Em face disso, poderá colocar-se a questão de saber se, não havendo uma consagração expressa do referido direito, o mesmo não é conferido aos investidores privados.

Ora, apesar de não estar expressamente consagrado na LIP, em relação à matéria vigora na nossa ordem jurídica o Aviso do BNA n.º 13/14, de 24 de Dezembro. Este diploma consagra os procedimentos que devem ser cumpridos nas transferências para o exterior do país de quaisquer lucros ou dividendos a que os investidores externos tenham direito.

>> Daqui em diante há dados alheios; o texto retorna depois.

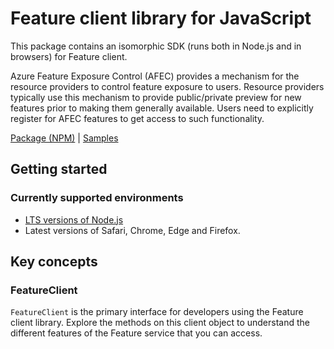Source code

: # Feature client library for JavaScript

This package contains an isomorphic SDK (runs both in Node.js and in browsers) for Feature client.

Azure Feature Exposure Control (AFEC) provides a mechanism for the resource providers to control feature exposure to users. Resource providers typically use this mechanism to provide public/private preview for new features prior to making them generally available. Users need to explicitly register for AFEC features to get access to such functionality.

[Package (NPM)](https://www.npmjs.com/package/arm-package-features-2015-12) |
[Samples](https://github.com/Azure-Samples/azure-samples-js-management)

## Getting started

### Currently supported environments

- [LTS versions of Node.js](https://nodejs.org/about/releases/)
- Latest versions of Safari, Chrome, Edge and Firefox.




## Key concepts

### FeatureClient

`FeatureClient` is the primary interface for developers using the Feature client library. Explore the methods on this client object to understand the different features of the Feature service that you can access.

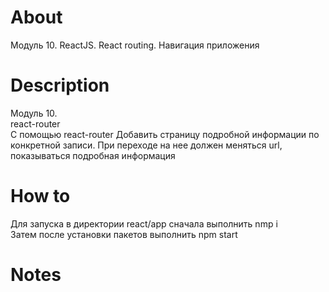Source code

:# About

Модуль 10. ReactJS. React routing. Навигация приложения

# Description

Модуль 10.<br>
react-router<br>
С помощью react-router Добавить страницу подробной информации по конкретной записи. При переходе на нее должен меняться url, показываться подробная информация<br>

# How to

Для запуска в директории react/app сначала выполнить nmp i<br>
Затем после установки пакетов выполнить npm start

# Notes

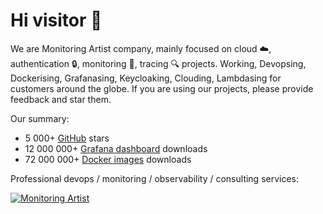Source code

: # Hi visitor 👋

We are Monitoring Artist company, mainly focused on cloud ☁️, authentication 🔒, monitoring 📣, tracing 🔍 projects.
Working, Devopsing, Dockerising, Grafanasing, Keycloaking, Clouding, Lambdasing for customers around the globe. 
If you are using our projects, please provide feedback and star them.

Our summary:
* 5 000+ [GitHub](https://github.com/monitoringartist/) stars
* 12 000 000+ [Grafana dashboard](https://grafana.net/monitoringartist) downloads
* 72 000 000+ [Docker images](https://hub.docker.com/u/monitoringartist/) downloads

Professional devops / monitoring / observability / consulting services:

[![Monitoring Artist](http://monitoringartist.com/img/github-monitoring-artist-logo.jpg)](http://www.monitoringartist.com 'DevOps / Docker / Kubernetes / AWS ECS / Google GCP / Zabbix / Zenoss / Terraform / Monitoring')
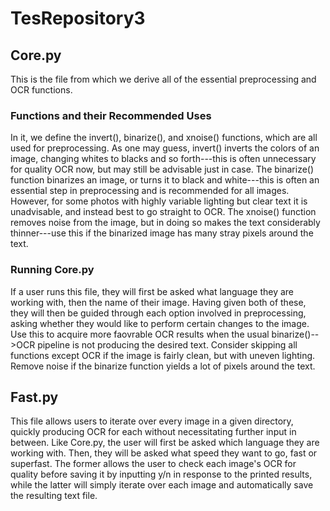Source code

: # TesRepository3
## Core.py
This is the file from which we derive all of the essential preprocessing and OCR functions. 

### Functions and their Recommended Uses
In it, we define the invert(), binarize(), and xnoise() functions, which are all used for preprocessing. As one may guess, invert() inverts the colors of an image, changing whites to blacks and so forth---this is often unnecessary for quality OCR now, but may still be advisable just in case. The binarize() function binarizes an image, or turns it to black and white---this is often an essential step in preprocessing and is recommended for all images. However, for some photos with highly variable lighting but clear text it is unadvisable, and instead best to go straight to OCR. The xnoise() function removes noise from the image, but in doing so makes the text considerably thinner---use this if the binarized image has many stray pixels around the text.

### Running Core.py
If a user runs this file, they will first be asked what language they are working with, then the name of their image. Having given both of these, they will then be guided through each option involved in preprocessing, asking whether they would like to perform certain changes to the image. Use this to acquire more faovrable OCR results when the usual binarize()-->OCR pipeline is not producing the desired text. Consider skipping all functions except OCR if the image is fairly clean, but with uneven lighting. Remove noise if the binarize function yields a lot of pixels around the text.

## Fast.py
This file allows users to iterate over every image in a given directory, quickly producing OCR for each without necessitating further input in between. Like Core.py, the user will first be asked which language they are working with. Then, they will be asked what speed they want to go, fast or superfast. The former allows the user to check each image's OCR for quality before saving it by inputting y/n in response to the printed results, while the latter will simply iterate over each image and automatically save the resulting text file.
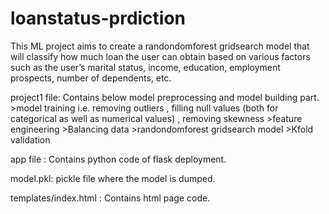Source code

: # loanstatus-prdiction

<To predict loan status>
  This ML project aims to create a randondomforest gridsearch model that will classify how much loan the user can obtain based on various factors such as the user’s marital status, income, education, employment prospects, number of dependents, etc.
  
  project1 file: Contains below model preprocessing and model building part.
      >model training i.e. removing outliers , filling null values (both for categorical as well as numerical values) , removing skewness
      >feature engineering 
      >Balancing data
      >randondomforest gridsearch model
      >Kfold validation
 
   app file : Contains python code of flask deployment.
   
   model.pkl: pickle file where the model is dumped.
   
   templates/index.html : Contains html page code.
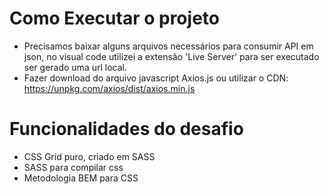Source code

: # Como Executar o projeto
- Precisamos baixar alguns arquivos necessários para consumir API em json, no visual code utilizei a extensão 'Live Server' para ser executado ser gerado uma url local.
- Fazer download do arquivo javascript Axios.js ou utilizar o CDN: https://unpkg.com/axios/dist/axios.min.js


# Funcionalidades do desafio
- CSS Grid puro, criado em SASS
- SASS para compilar css
- Metodologia BEM para CSS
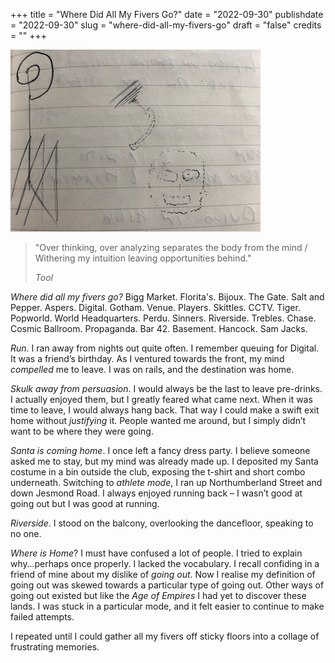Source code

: +++
title = "Where Did All My Fivers Go?"
date = "2022-09-30"
publishdate = "2022-09-30"
slug = "where-did-all-my-fivers-go"
draft = "false"
credits = ""
+++


![Notebook with doodles, including the outline of a face](where_did_all_my_fivers_go.png)

> "Over thinking, over analyzing separates the body from the mind / 
> Withering my intuition leaving opportunities behind."
>
> *Tool*

*Where did all my fivers go?* Bigg Market. Florita's. Bijoux. The Gate. Salt and Pepper. Aspers. Digital. Gotham. Venue. Players. Skittles. CCTV. Tiger. Popworld. World Headquarters. Perdu. Sinners. Riverside. Trebles. Chase. Cosmic Ballroom. Propaganda. Bar 42. Basement. Hancock. Sam Jacks.

*Run*. I ran away from nights out quite often. I remember queuing for Digital. It was a friend’s birthday. As I ventured towards the front, my mind *compelled* me to leave. I was on rails, and the destination was home.

*Skulk away from persuasion*. I would always be the last to leave pre-drinks. I actually enjoyed them, but I greatly feared what came next. When it was time to leave, I would always hang back. That way I could make a swift exit home without *justifying* it. People wanted me around, but I simply didn’t want to be where they were going.

*Santa is coming home*. I once left a fancy dress party. I believe someone asked me to stay, but my mind was already made up. I deposited my Santa costume in a bin outside the club, exposing the t-shirt and short combo underneath. Switching to *athlete mode*, I ran up Northumberland Street and down Jesmond Road. I always enjoyed running back – I wasn’t good at going out but I was good at running.

*Riverside*. I stood on the balcony, overlooking the dancefloor, speaking to no one.  

*Where is Home*? I must have confused a lot of people. I tried to explain why…perhaps once properly. I lacked the vocabulary. I recall confiding in a friend of mine about my dislike of *going out*. Now I realise my definition of going out was skewed towards a particular type of going out. Other ways of going out existed but like the *Age of Empires* I had yet to discover these lands. I was stuck in a particular mode, and it felt easier to continue to make failed attempts.

I repeated until I could gather all my fivers off sticky floors into a collage of frustrating memories.
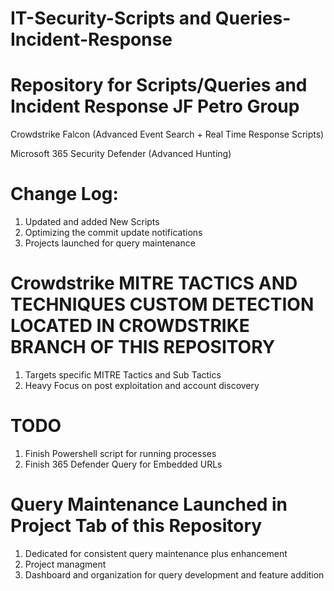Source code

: # IT-Security-Scripts and Queries-Incident-Response

# Repository for Scripts/Queries and Incident Response JF Petro Group

Crowdstrike Falcon (Advanced Event Search + Real Time Response Scripts)

Microsoft 365 Security Defender (Advanced Hunting) 

# Change Log: 
1. Updated and added New Scripts
2. Optimizing the commit update notifications
3. Projects launched for query maintenance

# Crowdstrike MITRE TACTICS AND TECHNIQUES CUSTOM DETECTION LOCATED IN CROWDSTRIKE BRANCH OF THIS REPOSITORY
1. Targets specific MITRE Tactics and Sub Tactics
2. Heavy Focus on post exploitation and account discovery

# TODO
1. Finish Powershell script for running processes
2. Finish 365 Defender Query for Embedded URLs

# Query Maintenance Launched in Project Tab of this Repository
1. Dedicated for consistent query maintenance plus enhancement
2. Project managment
3. Dashboard and organization for query development and feature addition

   

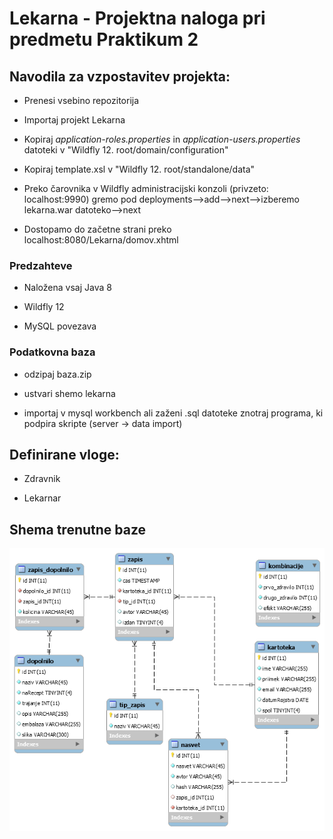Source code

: # Lekarna - Projektna naloga pri predmetu Praktikum 2 


## Navodila za vzpostavitev projekta:
* Prenesi vsebino repozitorija

* Importaj projekt Lekarna

* Kopiraj *application-roles.properties* in *application-users.properties* datoteki v "Wildfly 12. root/domain/configuration"

* Kopiraj template.xsl v "Wildfly 12. root/standalone/data"

* Preko čarovnika v Wildfly administracijski konzoli (privzeto: localhost:9990) gremo pod deployments-->add-->next-->izberemo lekarna.war datoteko-->next

* Dostopamo do začetne strani preko localhost:8080/Lekarna/domov.xhtml

### Predzahteve
* Naložena vsaj Java 8

* Wildfly 12

* MySQL povezava

### Podatkovna baza
* odzipaj baza.zip

* ustvari shemo lekarna

* importaj v mysql workbench ali zaženi .sql datoteke znotraj programa, ki podpira skripte (server -> data import)



## Definirane vloge:
* Zdravnik

* Lekarnar


## Shema trenutne baze
![alt text](https://github.com/mesner1/Praktikum/blob/master/PodatkovnaBaza.png)


 
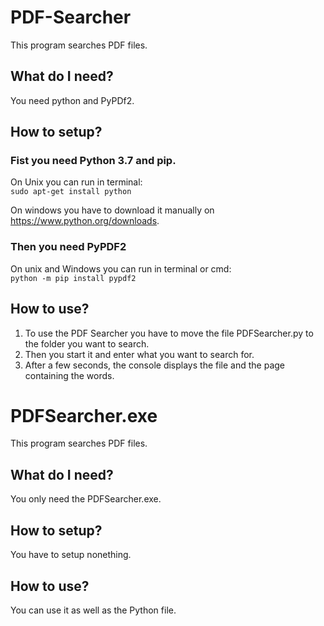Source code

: # PDF-Searcher
This program searches PDF files.
## What do I need?
You need python and PyPDf2.
## How to setup?
### Fist you need Python 3.7 and pip.
On Unix you can run in terminal:  
`sudo apt-get install python`

On windows you have to download it manually on https://www.python.org/downloads.
### Then you need PyPDF2
On unix and Windows you can run in terminal or cmd:  
`python -m pip install pypdf2`
## How to use?
1. To use the PDF Searcher you have to move the file PDFSearcher.py to the folder you want to search.
2. Then you start it and enter what you want to search for.
3. After a few seconds, the console displays the file and the page containing the words.

# PDFSearcher.exe
This program searches PDF files.
## What do I need?
You only need the PDFSearcher.exe.
## How to setup?
You have to setup nonething.
## How to use?
You can use it as well as the Python file.

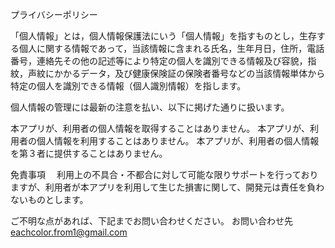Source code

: プライバシーポリシー

「個人情報」とは，個人情報保護法にいう「個人情報」を指すものとし，生存する個人に関する情報であって，当該情報に含まれる氏名，生年月日，住所，電話番号，連絡先その他の記述等により特定の個人を識別できる情報及び容貌，指紋，声紋にかかるデータ，及び健康保険証の保険者番号などの当該情報単体から特定の個人を識別できる情報（個人識別情報）を指します。

個人情報の管理には最新の注意を払い、以下に掲げた通りに扱います。

本アプリが、利用者の個人情報を取得することはありません。
本アプリが、利用者の個人情報を利用することはありません。
本アプリが、利用者の個人情報を第３者に提供することはありません。

免責事項
　利用上の不具合・不都合に対して可能な限りサポートを行っておりますが、利用者が本アプリを利用して生じた損害に関して、開発元は責任を負わないものとします。

ご不明な点があれば、下記までお問い合わせください。
お問い合わせ先
　eachcolor.from1@gmail.com
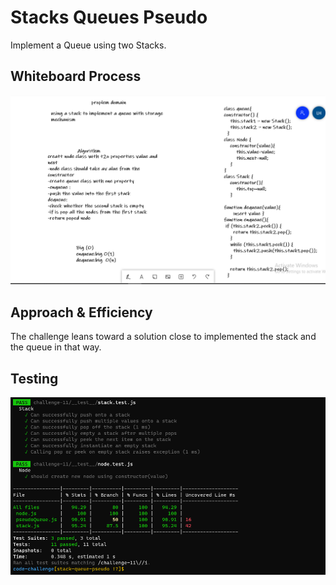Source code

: # Stacks Queues Pseudo

<!-- Description of the challenge -->

Implement a Queue using two Stacks.

## Whiteboard Process

<!-- Embedded whiteboard image -->

![stack-queue-pseudo](./cc11w.png)

## Approach & Efficiency

<!-- What approach did you take? Discuss Why. What is the Big O space/time for this approach? -->

The challenge leans toward a solution close to implemented the stack and the queue in that way.

## Testing 
![stack-queue-pseudo](./cc11.png)
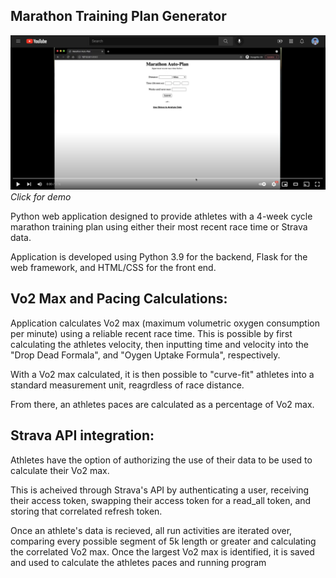 ## Marathon Training Plan Generator

[![Running App Demo](runningapp_pic_2.png)](https://youtu.be/JBdx1oLO5Ac "Running App Demo")
_Click for demo_

Python web application designed to provide athletes with a 4-week cycle marathon training plan using either their most recent race time or Strava data. 

Application is developed using Python 3.9 for the backend, Flask for the web framework, and HTML/CSS for the front end. 

## Vo2 Max and Pacing Calculations:

Application calculates Vo2 max (maximum volumetric oxygen consumption per minute) using a reliable recent race time. This is possible by first calculating the athletes velocity, then inputting time and velocity into the "Drop Dead Formala", and "Oygen Uptake Formula", respectively.

With a Vo2 max calculated, it is then possible to "curve-fit" athletes into a standard measurement unit, reagrdless of race distance. 

From there, an athletes paces are calculated as a percentage of Vo2 max.

## Strava API integration:

Athletes have the option of authorizing the use of their data to be used to calculate their Vo2 max. 

This is acheived through Strava's API by authenticating a user, receiving their access token, swapping their access token for a read_all token, and storing that correlated refresh token.

Once an athlete's data is recieved, all run activities are iterated over, comparing every possible segment of 5k length or greater and calculating the correlated Vo2 max. Once the largest Vo2 max is identified, it is saved and used to calculate the athletes paces and running program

O primeiro aspecto a destacar, no que toca ao aludido aviso, prende-se com o facto de apenas os investimentos que correspondam, num valor global anual, a Kz 500.000.000, 00 (quinhentos milhões de kwanzas) carecerem de autorização prévia do BNA. A contrário sensu, os processos referentes à transferências de valores inferiores ao que estipula o diploma devem ser tratados somente em sede das instituições bancárias. Na verdade o que há é uma autorização automática, embora o banco central atribua a cada operação uma referencia para efeitos de controlo.

Uma questão que se tem levantado tem a ver com a actualização do valor dado que na altura da aprovação e publicação do Aviso aquele valor correspondia a USD 500.000.000, 00. Actualmente, com a desvalorização do kwanza, Kz 500.000.000, 00 não corresponde àquele valor em dólares, todavia, é preciso nesta análise ter em conta as restrições – que se mantém – em relação à disponibilidade de divisas por parte das instituições bancárias.

Em termos de documentação, para instruir o pedido de transferência, o art.º 3 determina que a entidade ordenadora deve submeter às instituições bancárias o CRIP e Demonstrações financeiras auditadas por entidade independente. Tem sido, também, solicitada a acta deliberativa da sociedade referente à distribuição de lucros.

Vigora um regime de responsabilidade das instituições financeiras, previsto no art.º 4, que importa salientar. De acordo com o mesmo aquelas instituições têm a obrigação de aferir, antes de transferirem quaisquer lucros ou dividendos ou de remeterem processos ao BNA para obtenção de autorização, a observância integral de um conjunto de condições, entre as quais destacamos as de ordem fiscal e as que se prendem com o cumprimento dos procedimentos para a identificação e conhecimento dos clientes e seus negócios de acordo com a legislação aplicável.

Notas de Rodapé (NR)

(1) Aprovado pela Lei n.º 5/97, de 27 de Junho.